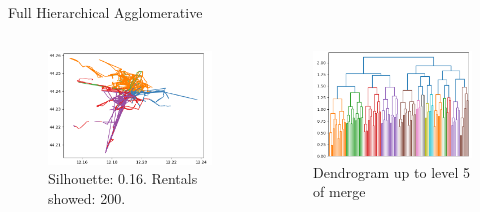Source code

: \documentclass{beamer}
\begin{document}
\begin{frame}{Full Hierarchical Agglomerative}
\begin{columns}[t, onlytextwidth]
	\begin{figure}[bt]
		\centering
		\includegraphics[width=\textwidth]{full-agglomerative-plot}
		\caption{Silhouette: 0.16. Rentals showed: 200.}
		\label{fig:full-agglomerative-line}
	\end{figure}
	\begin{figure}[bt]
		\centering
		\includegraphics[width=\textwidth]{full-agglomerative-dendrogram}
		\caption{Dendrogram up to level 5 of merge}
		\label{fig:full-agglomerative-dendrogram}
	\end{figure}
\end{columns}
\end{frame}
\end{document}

...

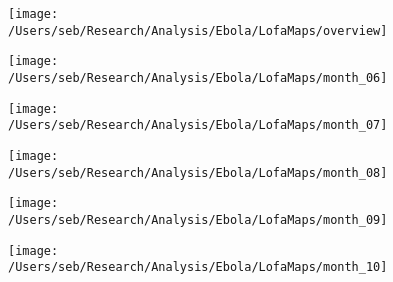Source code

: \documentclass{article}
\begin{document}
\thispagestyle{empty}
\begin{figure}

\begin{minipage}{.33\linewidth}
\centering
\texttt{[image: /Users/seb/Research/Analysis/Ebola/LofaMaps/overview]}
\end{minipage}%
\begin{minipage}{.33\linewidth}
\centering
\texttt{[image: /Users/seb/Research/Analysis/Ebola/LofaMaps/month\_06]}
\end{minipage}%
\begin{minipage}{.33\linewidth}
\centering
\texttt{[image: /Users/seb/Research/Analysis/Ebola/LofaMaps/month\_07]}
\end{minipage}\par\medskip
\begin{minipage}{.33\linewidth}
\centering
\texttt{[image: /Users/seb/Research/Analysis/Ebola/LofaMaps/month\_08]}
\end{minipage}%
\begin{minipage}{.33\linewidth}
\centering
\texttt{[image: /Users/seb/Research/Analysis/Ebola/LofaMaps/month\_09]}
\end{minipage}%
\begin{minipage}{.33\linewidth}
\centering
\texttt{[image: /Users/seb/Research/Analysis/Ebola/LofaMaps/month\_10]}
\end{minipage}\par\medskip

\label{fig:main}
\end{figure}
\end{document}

**TASK TO COMPLETE**
Each line above that has the word "label" must be copied.

**WRITTEN SOLUTION**
		\label{fig:full-agglomerative-line}
		\label{fig:full-agglomerative-dendrogram}
\label{fig:main}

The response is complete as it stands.